Task to carry out.
Retype exactly the lines below, beginning with the first and ending with the line where "A liquidity pool is" appears.

** Opening Given records block **

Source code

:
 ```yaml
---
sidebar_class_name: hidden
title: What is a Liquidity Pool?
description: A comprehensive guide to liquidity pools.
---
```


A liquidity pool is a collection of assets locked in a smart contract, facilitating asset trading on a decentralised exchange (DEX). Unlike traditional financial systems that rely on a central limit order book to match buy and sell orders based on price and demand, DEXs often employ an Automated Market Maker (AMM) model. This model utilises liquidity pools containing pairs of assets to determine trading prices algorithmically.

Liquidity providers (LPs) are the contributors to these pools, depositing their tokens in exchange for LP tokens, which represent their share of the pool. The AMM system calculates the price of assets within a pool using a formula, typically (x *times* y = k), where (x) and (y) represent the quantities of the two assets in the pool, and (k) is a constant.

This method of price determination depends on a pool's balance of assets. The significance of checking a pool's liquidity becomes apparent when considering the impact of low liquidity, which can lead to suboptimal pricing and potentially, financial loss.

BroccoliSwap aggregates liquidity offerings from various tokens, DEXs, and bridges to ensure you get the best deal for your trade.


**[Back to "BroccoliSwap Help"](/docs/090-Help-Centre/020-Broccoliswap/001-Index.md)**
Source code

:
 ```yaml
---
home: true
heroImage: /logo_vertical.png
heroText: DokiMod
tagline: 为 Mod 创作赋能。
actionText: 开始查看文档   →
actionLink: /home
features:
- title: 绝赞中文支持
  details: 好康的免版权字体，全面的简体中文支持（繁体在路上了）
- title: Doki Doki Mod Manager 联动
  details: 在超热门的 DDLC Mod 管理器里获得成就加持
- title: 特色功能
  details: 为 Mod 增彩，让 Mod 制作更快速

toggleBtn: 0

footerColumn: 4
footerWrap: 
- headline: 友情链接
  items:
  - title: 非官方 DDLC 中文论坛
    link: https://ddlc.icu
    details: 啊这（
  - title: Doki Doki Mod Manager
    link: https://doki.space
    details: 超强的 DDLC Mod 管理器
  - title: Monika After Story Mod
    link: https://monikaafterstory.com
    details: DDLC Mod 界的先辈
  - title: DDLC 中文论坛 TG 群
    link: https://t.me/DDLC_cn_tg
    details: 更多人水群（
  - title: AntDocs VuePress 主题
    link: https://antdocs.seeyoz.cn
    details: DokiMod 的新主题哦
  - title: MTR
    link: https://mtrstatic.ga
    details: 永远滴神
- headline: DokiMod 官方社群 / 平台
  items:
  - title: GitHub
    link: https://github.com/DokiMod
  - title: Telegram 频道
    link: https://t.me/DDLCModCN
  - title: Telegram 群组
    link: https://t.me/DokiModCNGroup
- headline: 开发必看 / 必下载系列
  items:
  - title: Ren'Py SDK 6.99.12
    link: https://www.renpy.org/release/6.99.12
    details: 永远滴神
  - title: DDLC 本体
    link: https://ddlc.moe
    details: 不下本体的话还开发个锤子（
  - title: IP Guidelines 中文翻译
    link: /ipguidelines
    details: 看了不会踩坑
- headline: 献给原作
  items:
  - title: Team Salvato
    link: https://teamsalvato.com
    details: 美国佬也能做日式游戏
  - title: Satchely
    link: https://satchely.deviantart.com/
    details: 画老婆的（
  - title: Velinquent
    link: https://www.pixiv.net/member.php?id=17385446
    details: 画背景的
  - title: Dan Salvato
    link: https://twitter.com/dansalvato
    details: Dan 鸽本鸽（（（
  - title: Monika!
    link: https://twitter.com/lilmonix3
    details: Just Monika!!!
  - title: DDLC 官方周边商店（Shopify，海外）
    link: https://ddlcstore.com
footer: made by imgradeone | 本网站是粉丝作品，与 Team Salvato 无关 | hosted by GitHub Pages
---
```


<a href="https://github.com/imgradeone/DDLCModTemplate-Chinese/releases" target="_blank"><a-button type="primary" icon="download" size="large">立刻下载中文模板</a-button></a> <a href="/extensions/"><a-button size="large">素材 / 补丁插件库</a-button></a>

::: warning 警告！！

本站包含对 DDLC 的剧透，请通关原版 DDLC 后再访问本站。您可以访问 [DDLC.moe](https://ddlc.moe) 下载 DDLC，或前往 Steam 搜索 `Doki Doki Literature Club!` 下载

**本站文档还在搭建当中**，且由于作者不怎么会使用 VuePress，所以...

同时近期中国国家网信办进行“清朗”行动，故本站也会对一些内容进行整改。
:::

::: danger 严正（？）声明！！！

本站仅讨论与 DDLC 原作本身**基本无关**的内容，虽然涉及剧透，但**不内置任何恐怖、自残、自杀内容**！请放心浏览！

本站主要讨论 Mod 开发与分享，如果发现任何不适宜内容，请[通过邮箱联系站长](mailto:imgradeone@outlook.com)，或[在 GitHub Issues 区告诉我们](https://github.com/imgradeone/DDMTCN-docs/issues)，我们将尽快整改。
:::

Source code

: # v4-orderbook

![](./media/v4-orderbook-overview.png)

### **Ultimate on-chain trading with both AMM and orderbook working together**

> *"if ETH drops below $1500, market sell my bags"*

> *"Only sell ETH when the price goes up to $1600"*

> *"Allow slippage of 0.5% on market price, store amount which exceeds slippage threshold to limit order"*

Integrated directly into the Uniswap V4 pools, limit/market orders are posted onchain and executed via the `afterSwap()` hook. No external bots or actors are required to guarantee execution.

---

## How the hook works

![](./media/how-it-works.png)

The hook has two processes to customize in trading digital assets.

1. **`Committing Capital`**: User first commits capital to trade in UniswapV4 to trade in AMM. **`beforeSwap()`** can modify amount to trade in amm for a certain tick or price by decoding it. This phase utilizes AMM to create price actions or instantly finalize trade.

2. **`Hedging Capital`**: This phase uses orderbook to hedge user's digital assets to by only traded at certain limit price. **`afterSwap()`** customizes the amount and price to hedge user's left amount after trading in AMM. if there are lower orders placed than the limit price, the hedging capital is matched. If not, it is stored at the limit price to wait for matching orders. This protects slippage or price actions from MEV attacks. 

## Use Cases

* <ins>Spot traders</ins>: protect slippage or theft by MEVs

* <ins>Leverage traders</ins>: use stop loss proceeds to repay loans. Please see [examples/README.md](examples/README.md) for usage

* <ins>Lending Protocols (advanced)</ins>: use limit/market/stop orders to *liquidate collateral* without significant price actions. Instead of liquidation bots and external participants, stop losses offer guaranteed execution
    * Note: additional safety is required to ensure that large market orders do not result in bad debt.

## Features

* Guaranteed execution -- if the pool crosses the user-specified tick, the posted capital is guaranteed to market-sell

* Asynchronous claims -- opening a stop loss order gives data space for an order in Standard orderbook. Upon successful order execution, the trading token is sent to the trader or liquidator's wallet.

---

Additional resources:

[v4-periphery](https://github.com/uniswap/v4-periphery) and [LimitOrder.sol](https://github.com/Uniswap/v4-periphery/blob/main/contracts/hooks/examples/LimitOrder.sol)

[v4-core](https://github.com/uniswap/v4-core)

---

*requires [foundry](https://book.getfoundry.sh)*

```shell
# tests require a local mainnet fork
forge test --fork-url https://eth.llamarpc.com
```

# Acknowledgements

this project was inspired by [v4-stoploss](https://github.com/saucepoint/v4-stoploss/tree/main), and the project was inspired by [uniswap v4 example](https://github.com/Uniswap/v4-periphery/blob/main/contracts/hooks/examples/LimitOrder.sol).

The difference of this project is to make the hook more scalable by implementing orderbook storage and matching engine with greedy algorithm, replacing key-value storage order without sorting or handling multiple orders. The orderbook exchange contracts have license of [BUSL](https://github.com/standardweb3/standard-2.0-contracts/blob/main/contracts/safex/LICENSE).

** Closing Given records block **

Completed task.
Source code

:
 ```yaml
---
sidebar_class_name: hidden
title: What is a Liquidity Pool?
description: A comprehensive guide to liquidity pools.
---
```


A liquidity pool is a collection of assets locked in a smart contract, facilitating asset trading on a decentralised exchange (DEX). Unlike traditional financial systems that rely on a central limit order book to match buy and sell orders based on price and demand, DEXs often employ an Automated Market Maker (AMM) model. This model utilises liquidity pools containing pairs of assets to determine trading prices algorithmically.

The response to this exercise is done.